Lines that contain "individuals": how many are there in the listing below? Answer with a number and nothing more.

[GIVEN ENTRIES Boundary: Start]

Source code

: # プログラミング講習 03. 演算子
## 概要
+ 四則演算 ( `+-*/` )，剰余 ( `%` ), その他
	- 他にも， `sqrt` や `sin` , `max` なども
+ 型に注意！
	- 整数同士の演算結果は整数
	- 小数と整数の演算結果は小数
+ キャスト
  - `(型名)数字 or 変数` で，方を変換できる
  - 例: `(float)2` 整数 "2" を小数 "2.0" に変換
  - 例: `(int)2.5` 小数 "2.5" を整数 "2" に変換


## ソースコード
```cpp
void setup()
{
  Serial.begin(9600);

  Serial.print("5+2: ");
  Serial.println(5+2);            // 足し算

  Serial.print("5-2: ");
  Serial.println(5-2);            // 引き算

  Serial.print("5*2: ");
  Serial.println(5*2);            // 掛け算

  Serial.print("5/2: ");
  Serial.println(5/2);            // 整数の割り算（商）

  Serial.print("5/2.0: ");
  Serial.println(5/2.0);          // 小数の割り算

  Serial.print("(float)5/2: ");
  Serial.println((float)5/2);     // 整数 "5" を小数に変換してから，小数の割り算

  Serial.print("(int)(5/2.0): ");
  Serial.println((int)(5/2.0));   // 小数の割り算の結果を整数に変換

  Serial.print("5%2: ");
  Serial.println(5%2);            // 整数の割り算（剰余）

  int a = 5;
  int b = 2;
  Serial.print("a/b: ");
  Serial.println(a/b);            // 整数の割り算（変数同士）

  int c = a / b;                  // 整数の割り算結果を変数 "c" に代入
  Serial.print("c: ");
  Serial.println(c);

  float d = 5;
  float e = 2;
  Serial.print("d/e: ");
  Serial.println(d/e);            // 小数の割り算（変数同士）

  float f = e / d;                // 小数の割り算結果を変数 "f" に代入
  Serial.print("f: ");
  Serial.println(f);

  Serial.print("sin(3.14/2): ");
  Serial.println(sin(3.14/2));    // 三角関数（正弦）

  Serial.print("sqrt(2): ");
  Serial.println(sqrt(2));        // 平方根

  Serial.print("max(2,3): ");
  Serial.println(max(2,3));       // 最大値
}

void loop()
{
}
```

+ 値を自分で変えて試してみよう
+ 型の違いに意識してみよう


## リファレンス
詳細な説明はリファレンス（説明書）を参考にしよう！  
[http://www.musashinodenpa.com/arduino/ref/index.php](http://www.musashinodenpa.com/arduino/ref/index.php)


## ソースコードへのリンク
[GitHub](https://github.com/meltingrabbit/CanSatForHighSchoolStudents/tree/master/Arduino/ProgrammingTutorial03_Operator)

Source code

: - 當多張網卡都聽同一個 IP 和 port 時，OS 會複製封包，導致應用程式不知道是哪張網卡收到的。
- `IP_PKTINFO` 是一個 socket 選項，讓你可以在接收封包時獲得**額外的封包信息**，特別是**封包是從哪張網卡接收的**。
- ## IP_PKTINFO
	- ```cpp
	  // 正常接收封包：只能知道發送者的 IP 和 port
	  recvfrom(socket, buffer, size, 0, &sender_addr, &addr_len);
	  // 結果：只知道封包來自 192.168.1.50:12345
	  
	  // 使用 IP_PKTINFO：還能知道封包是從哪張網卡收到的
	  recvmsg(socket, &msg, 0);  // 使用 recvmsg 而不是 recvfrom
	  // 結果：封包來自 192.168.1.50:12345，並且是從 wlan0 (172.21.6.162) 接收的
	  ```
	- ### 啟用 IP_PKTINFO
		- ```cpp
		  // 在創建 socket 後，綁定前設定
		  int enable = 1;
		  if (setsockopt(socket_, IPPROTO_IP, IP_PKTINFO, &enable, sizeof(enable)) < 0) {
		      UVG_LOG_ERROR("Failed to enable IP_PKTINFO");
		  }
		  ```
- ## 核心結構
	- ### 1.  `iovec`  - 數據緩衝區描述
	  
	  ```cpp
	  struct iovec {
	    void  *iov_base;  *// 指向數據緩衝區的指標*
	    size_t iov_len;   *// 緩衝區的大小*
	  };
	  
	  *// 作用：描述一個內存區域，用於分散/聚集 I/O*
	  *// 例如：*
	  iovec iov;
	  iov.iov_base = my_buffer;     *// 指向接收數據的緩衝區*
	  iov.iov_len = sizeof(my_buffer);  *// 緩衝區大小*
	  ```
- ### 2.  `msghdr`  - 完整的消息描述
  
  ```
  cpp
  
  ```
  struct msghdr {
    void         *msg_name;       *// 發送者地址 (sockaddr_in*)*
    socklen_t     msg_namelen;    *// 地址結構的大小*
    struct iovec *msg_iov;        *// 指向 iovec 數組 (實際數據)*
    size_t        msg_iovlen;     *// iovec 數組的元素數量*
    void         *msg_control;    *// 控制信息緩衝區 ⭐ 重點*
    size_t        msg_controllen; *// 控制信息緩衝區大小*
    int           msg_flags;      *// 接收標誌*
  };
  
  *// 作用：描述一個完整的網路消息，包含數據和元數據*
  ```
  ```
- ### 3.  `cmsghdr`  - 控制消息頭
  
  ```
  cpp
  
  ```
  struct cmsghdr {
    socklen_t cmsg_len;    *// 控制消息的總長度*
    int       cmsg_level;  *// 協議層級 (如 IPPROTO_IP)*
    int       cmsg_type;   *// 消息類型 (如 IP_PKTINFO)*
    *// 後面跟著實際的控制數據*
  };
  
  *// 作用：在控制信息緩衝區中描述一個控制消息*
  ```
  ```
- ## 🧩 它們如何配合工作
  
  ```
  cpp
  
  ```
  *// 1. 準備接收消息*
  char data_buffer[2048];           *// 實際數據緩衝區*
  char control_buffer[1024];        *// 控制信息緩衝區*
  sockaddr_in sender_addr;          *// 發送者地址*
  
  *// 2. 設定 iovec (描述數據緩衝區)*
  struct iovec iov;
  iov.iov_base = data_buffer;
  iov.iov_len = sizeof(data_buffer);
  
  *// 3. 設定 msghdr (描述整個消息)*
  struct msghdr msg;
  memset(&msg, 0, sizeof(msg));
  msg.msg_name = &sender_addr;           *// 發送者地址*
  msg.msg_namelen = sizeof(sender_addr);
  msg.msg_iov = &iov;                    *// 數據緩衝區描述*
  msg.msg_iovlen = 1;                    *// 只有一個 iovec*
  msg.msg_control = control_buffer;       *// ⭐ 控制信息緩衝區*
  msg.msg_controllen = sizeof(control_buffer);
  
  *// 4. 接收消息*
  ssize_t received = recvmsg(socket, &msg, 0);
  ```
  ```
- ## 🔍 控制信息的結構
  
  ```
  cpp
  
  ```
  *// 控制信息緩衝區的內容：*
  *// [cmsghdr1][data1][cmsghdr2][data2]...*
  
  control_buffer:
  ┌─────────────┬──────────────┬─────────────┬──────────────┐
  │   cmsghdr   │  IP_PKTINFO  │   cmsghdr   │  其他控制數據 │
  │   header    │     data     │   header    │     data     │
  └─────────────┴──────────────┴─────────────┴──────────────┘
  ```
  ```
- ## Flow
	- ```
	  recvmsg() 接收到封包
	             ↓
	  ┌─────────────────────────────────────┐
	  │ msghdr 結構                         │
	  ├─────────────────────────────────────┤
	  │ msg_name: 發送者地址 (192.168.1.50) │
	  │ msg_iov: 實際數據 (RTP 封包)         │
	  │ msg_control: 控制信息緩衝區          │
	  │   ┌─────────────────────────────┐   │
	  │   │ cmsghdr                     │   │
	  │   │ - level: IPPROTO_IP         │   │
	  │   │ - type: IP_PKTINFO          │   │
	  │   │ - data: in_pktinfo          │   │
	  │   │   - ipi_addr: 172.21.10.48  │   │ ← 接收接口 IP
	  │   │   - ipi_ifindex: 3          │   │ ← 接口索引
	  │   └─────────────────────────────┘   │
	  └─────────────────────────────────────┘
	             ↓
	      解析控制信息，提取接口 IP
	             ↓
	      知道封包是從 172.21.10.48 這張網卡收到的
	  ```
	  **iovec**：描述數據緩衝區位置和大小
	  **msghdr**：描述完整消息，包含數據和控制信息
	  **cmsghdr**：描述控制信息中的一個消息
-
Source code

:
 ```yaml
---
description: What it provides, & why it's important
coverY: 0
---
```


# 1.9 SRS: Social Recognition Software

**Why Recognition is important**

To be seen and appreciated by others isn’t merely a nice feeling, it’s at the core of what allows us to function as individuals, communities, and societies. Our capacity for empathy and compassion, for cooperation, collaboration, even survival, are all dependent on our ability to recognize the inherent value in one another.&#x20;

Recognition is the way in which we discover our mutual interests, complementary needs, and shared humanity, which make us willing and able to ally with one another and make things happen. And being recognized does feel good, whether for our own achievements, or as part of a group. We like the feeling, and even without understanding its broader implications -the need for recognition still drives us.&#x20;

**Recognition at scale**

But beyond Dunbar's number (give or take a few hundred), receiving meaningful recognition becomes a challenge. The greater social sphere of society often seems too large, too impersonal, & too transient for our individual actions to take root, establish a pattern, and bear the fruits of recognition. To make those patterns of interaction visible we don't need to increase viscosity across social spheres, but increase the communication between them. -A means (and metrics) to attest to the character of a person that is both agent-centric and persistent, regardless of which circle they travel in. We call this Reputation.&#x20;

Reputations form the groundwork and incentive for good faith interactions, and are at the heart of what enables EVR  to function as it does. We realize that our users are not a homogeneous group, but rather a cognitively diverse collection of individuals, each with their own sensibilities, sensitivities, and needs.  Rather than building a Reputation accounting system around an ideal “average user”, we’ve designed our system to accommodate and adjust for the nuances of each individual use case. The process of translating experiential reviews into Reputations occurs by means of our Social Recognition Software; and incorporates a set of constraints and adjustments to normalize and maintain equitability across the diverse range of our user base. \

[GIVEN ENTRIES Boundary: End]

EXERCISE RESULT: 2